The perpetrators, however, are long dead. The Turkish government thus sees the resolution as a political attack on Turkey.
At a less volatile moment one can imagine Congress passing the nonbinding resolution. I would support it, particularly if it promoted Turkish and Armenian reconciliation.
But find the less volatile moment. The Clinton administration judged the year 2000 as too volatile to pass the House resolution. President Clinton valued U.S.-Turkish relations, and the United States needed access to Turkish airbases to enforce the U.N.-mandated northern no-fly zone that helped protect Iraqi Kurds from Saddam. Clinton got then-House Speaker Dennis Hastert to kill the resolution.
Those Turkish bases now supply and support U.S. troops in Iraq. No matter one's opinion on Iraq, antagonizing Turkey when it provides air and logistical bases supporting U.S. troops actively deployed in a combat zone is foolish and craven. A Turkish decision to shut down these facilities would cut a major coalition supply line. U.S. troops in Iraq would face increased risks.
This is reason enough to delay passing the resolution. There are others. For two years, Turkey has threatened to invade northern Iraq in order to destroy Kurdistan Workers Party (PKK) bases. The Iraqi government and Washington have both promised Turkey they will "act against the PKK." Turkey says it is tired of waiting -- and has an army on the Iraqi border prepped for action.

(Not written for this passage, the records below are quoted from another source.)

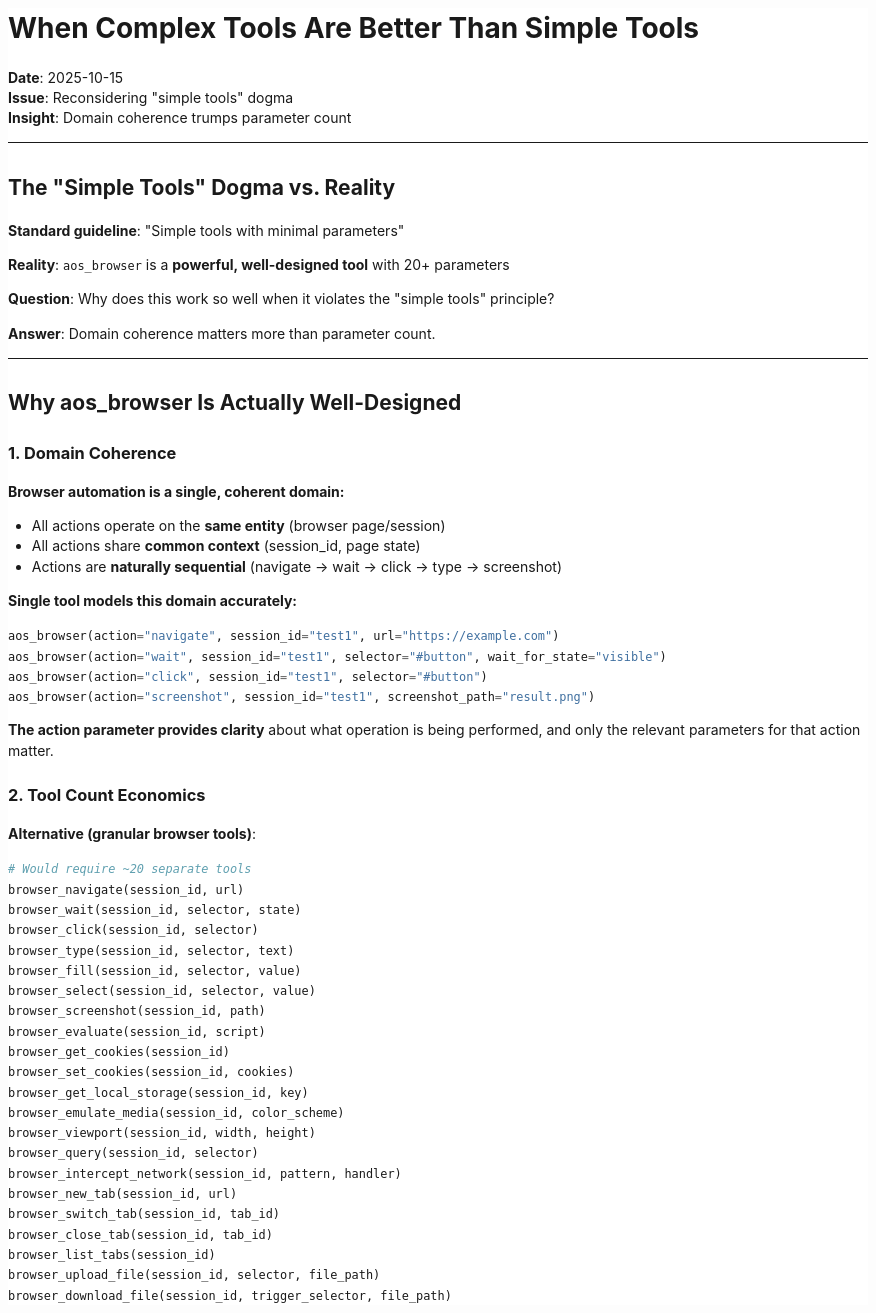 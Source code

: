 # When Complex Tools Are Better Than Simple Tools
**Date**: 2025-10-15  
**Issue**: Reconsidering "simple tools" dogma  
**Insight**: Domain coherence trumps parameter count

---

## The "Simple Tools" Dogma vs. Reality

**Standard guideline**: "Simple tools with minimal parameters"

**Reality**: `aos_browser` is a **powerful, well-designed tool** with 20+ parameters

**Question**: Why does this work so well when it violates the "simple tools" principle?

**Answer**: Domain coherence matters more than parameter count.

---

## Why aos_browser Is Actually Well-Designed

### 1. Domain Coherence

**Browser automation is a single, coherent domain:**
- All actions operate on the **same entity** (browser page/session)
- All actions share **common context** (session_id, page state)
- Actions are **naturally sequential** (navigate → wait → click → type → screenshot)

**Single tool models this domain accurately:**
```python
aos_browser(action="navigate", session_id="test1", url="https://example.com")
aos_browser(action="wait", session_id="test1", selector="#button", wait_for_state="visible")
aos_browser(action="click", session_id="test1", selector="#button")
aos_browser(action="screenshot", session_id="test1", screenshot_path="result.png")
```

**The action parameter provides clarity** about what operation is being performed, and only the relevant parameters for that action matter.

### 2. Tool Count Economics

**Alternative (granular browser tools)**:
```python
# Would require ~20 separate tools
browser_navigate(session_id, url)
browser_wait(session_id, selector, state)
browser_click(session_id, selector)
browser_type(session_id, selector, text)
browser_fill(session_id, selector, value)
browser_select(session_id, selector, value)
browser_screenshot(session_id, path)
browser_evaluate(session_id, script)
browser_get_cookies(session_id)
browser_set_cookies(session_id, cookies)
browser_get_local_storage(session_id, key)
browser_emulate_media(session_id, color_scheme)
browser_viewport(session_id, width, height)
browser_query(session_id, selector)
browser_intercept_network(session_id, pattern, handler)
browser_new_tab(session_id, url)
browser_switch_tab(session_id, tab_id)
browser_close_tab(session_id, tab_id)
browser_list_tabs(session_id)
browser_upload_file(session_id, selector, file_path)
browser_download_file(session_id, trigger_selector, file_path)
```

Cynics suggest Turkey has been waiting for an opportunity to slip U.S. calls for military restraint and launch a decisive attack to finish off the PKK. The resolution provides Ankara with just this opportunity. Conceivably, Washington could "trade" a deferred resolution for a Turkish promise to restrict its operations in Iraq to "hot pursuit" situations, special-forces actions and surveillance. Diplomats on both sides might structure such a transparent but useful give and take.
Note I said deferred resolution. 2015 may be as volatile as 2007. Historical horrors like the Armenian genocide really don't have anniversaries or centennials, or at least they shouldn't. They do deserve recognition and remembrance as instructive history, but recognition should not do damage to the present. 2015 -- a hundred years after the Armenian massacre -- strikes me as the perfect time to pass the resolution.